Opinión

Sin agua

Archivo - Un joven bebe agua para combatir la segunda ola de calor del verano, a 12 de julio de 2022, en Madrid (España).

Archivo - Un joven bebe agua para combatir la segunda ola de calor del verano, a 12 de julio de 2022, en Madrid (España). / Ricardo Rubio - Europa Press - Archivo

Se acaba, se está acabando, se ha acabado el agua. Se secaron las fuentes, se agotaron los pozos, los ríos caben por un solo arco de los puentes y los pantanos dejan ver sus fondos de lodo y lavadoras, siempre hay una lavadora. En algunos, incluso, un pueblo entero que la ausencia espiritual del agua devuelve. España está seca, dicen los expertos, siempre raudos para el mal agüero.

Alguna vez he escrito que moriremos de verano crónico, y me empeño en sostenerlo porque me parece una frase con cierta gracia que, además, se está haciendo realidad, y este mundo, al menos el que conocemos, se agota y se agosta, las dos cosas a la vez, secándose sobre sí mismo como una uva al hacerse pasa. Pronto los poetas, que siguen siendo quienes más cerca están del alma de las cosas, habrán olvidado los días de lluvia y, como escribió el gran Álvaro Cunqueiro, “el que una nube recuerde/ es que está muerto”. Hablaran entonces en sus poemas de los grandes días de sol que convertirán la tierra en un gran pan de ceniza. También Francisco Umbral, que con su miopía alcanzaba a verlo todo, nos advirtió de que “el agua es una desaparición” y está teniendo razón, como de costumbre.

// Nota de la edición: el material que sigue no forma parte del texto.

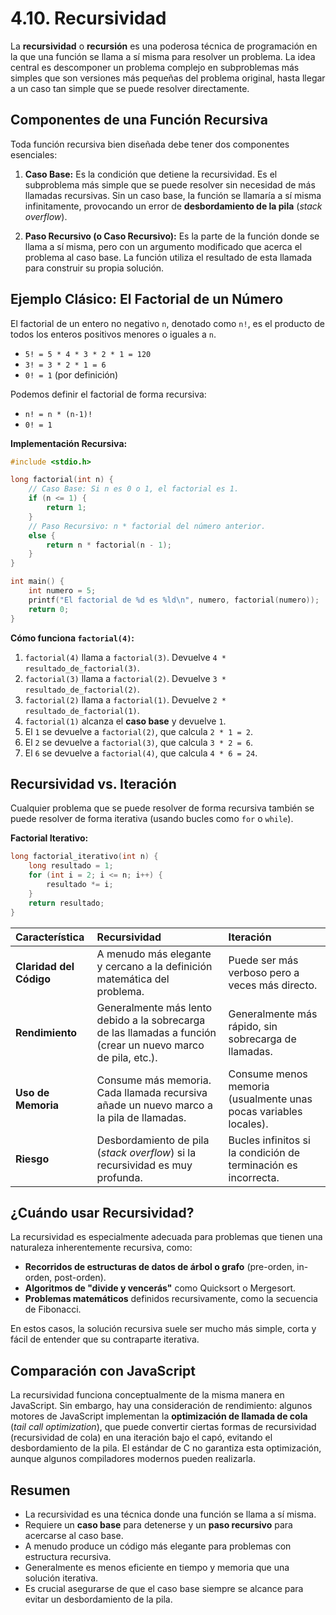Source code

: # 4.10. Recursividad

La **recursividad** o **recursión** es una poderosa técnica de programación en la que una función se llama a sí misma para resolver un problema. La idea central es descomponer un problema complejo en subproblemas más simples que son versiones más pequeñas del problema original, hasta llegar a un caso tan simple que se puede resolver directamente.

## Componentes de una Función Recursiva

Toda función recursiva bien diseñada debe tener dos componentes esenciales:

1.  **Caso Base:** Es la condición que detiene la recursividad. Es el subproblema más simple que se puede resolver sin necesidad de más llamadas recursivas. Sin un caso base, la función se llamaría a sí misma infinitamente, provocando un error de **desbordamiento de la pila** (_stack overflow_).

2.  **Paso Recursivo (o Caso Recursivo):** Es la parte de la función donde se llama a sí misma, pero con un argumento modificado que acerca el problema al caso base. La función utiliza el resultado de esta llamada para construir su propia solución.

## Ejemplo Clásico: El Factorial de un Número

El factorial de un entero no negativo `n`, denotado como `n!`, es el producto de todos los enteros positivos menores o iguales a `n`.

- `5! = 5 * 4 * 3 * 2 * 1 = 120`
- `3! = 3 * 2 * 1 = 6`
- `0! = 1` (por definición)

Podemos definir el factorial de forma recursiva:

- `n! = n * (n-1)!`
- `0! = 1`

**Implementación Recursiva:**

```c
#include <stdio.h>

long factorial(int n) {
    // Caso Base: Si n es 0 o 1, el factorial es 1.
    if (n <= 1) {
        return 1;
    }
    // Paso Recursivo: n * factorial del número anterior.
    else {
        return n * factorial(n - 1);
    }
}

int main() {
    int numero = 5;
    printf("El factorial de %d es %ld\n", numero, factorial(numero));
    return 0;
}
```

**Cómo funciona `factorial(4)`:**

1.  `factorial(4)` llama a `factorial(3)`. Devuelve `4 * resultado_de_factorial(3)`.
2.  `factorial(3)` llama a `factorial(2)`. Devuelve `3 * resultado_de_factorial(2)`.
3.  `factorial(2)` llama a `factorial(1)`. Devuelve `2 * resultado_de_factorial(1)`.
4.  `factorial(1)` alcanza el **caso base** y devuelve `1`.
5.  El `1` se devuelve a `factorial(2)`, que calcula `2 * 1 = 2`.
6.  El `2` se devuelve a `factorial(3)`, que calcula `3 * 2 = 6`.
7.  El `6` se devuelve a `factorial(4)`, que calcula `4 * 6 = 24`.

## Recursividad vs. Iteración

Cualquier problema que se puede resolver de forma recursiva también se puede resolver de forma iterativa (usando bucles como `for` o `while`).

**Factorial Iterativo:**

```c
long factorial_iterativo(int n) {
    long resultado = 1;
    for (int i = 2; i <= n; i++) {
        resultado *= i;
    }
    return resultado;
}
```

| Característica          | Recursividad                                                                                                  | Iteración                                                        |
| :---------------------- | :------------------------------------------------------------------------------------------------------------ | :--------------------------------------------------------------- |
| **Claridad del Código** | A menudo más elegante y cercano a la definición matemática del problema.                                      | Puede ser más verboso pero a veces más directo.                  |
| **Rendimiento**         | Generalmente más lento debido a la sobrecarga de las llamadas a función (crear un nuevo marco de pila, etc.). | Generalmente más rápido, sin sobrecarga de llamadas.             |
| **Uso de Memoria**      | Consume más memoria. Cada llamada recursiva añade un nuevo marco a la pila de llamadas.                       | Consume menos memoria (usualmente unas pocas variables locales). |
| **Riesgo**              | Desbordamiento de pila (_stack overflow_) si la recursividad es muy profunda.                                 | Bucles infinitos si la condición de terminación es incorrecta.   |

## ¿Cuándo usar Recursividad?

La recursividad es especialmente adecuada para problemas que tienen una naturaleza inherentemente recursiva, como:

- **Recorridos de estructuras de datos de árbol o grafo** (pre-orden, in-orden, post-orden).
- **Algoritmos de "divide y vencerás"** como Quicksort o Mergesort.
- **Problemas matemáticos** definidos recursivamente, como la secuencia de Fibonacci.

En estos casos, la solución recursiva suele ser mucho más simple, corta y fácil de entender que su contraparte iterativa.

## Comparación con JavaScript

La recursividad funciona conceptualmente de la misma manera en JavaScript. Sin embargo, hay una consideración de rendimiento: algunos motores de JavaScript implementan la **optimización de llamada de cola** (_tail call optimization_), que puede convertir ciertas formas de recursividad (recursividad de cola) en una iteración bajo el capó, evitando el desbordamiento de la pila. El estándar de C no garantiza esta optimización, aunque algunos compiladores modernos pueden realizarla.

## Resumen

- La recursividad es una técnica donde una función se llama a sí misma.
- Requiere un **caso base** para detenerse y un **paso recursivo** para acercarse al caso base.
- A menudo produce un código más elegante para problemas con estructura recursiva.
- Generalmente es menos eficiente en tiempo y memoria que una solución iterativa.
- Es crucial asegurarse de que el caso base siempre se alcance para evitar un desbordamiento de la pila.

Antaño, cuando la sequía era siempre “pertinaz”, los obispos ordenaban a los curas de los pueblos que sacaran en procesión al santo titular y que hicieran rogaciones “ad petendam pluviam” (la lluvia hay que pedirla en latín, como todas las cosas serias de este mundo), que casi nunca funcionaban pero que daban al pueblo un cierto colorido y a las beatas un placer inesperado. Aunque la cosa no es privativa de nuestros pueblos y nuestros curas. Alguna vez he contado aquello de que durante una larga sequía en una comarca alemana, al poco de terminar la Segunda Guerra Mundial, un soldado indio del ejército estadounidense se ofreció a ejecutar en la plaza de una pequeña ciudad la danza de la lluvia. Hubo, claro está, incredulidad general y algún choteo, pero como no había mucho que perder le dejaron hacer. La sorpresa fue que mientras bailaba aparecieron nubes oscuras y que cuando acabó la danza comenzó a llover.

Los griegos aseguraban que un rito realizado correctamente es siempre eficaz, y uno se pregunta, bajo el sol seco de agosto, mientras pongo en el patio, a la sombra de la buganvilla, un cuenco con un poco de agua para que beban los gorriones, si no será culpa todo esto de que ya no se enseñe bien el latín en el bachillerato o de que tengamos escases de sioux, pero lo uno por lo otro resulta que se nos seca la vida sin remedio, sin que la dulce mano del agua se abata contra los cristales de la ventana y nos despierte, estremecidos, de madrugada.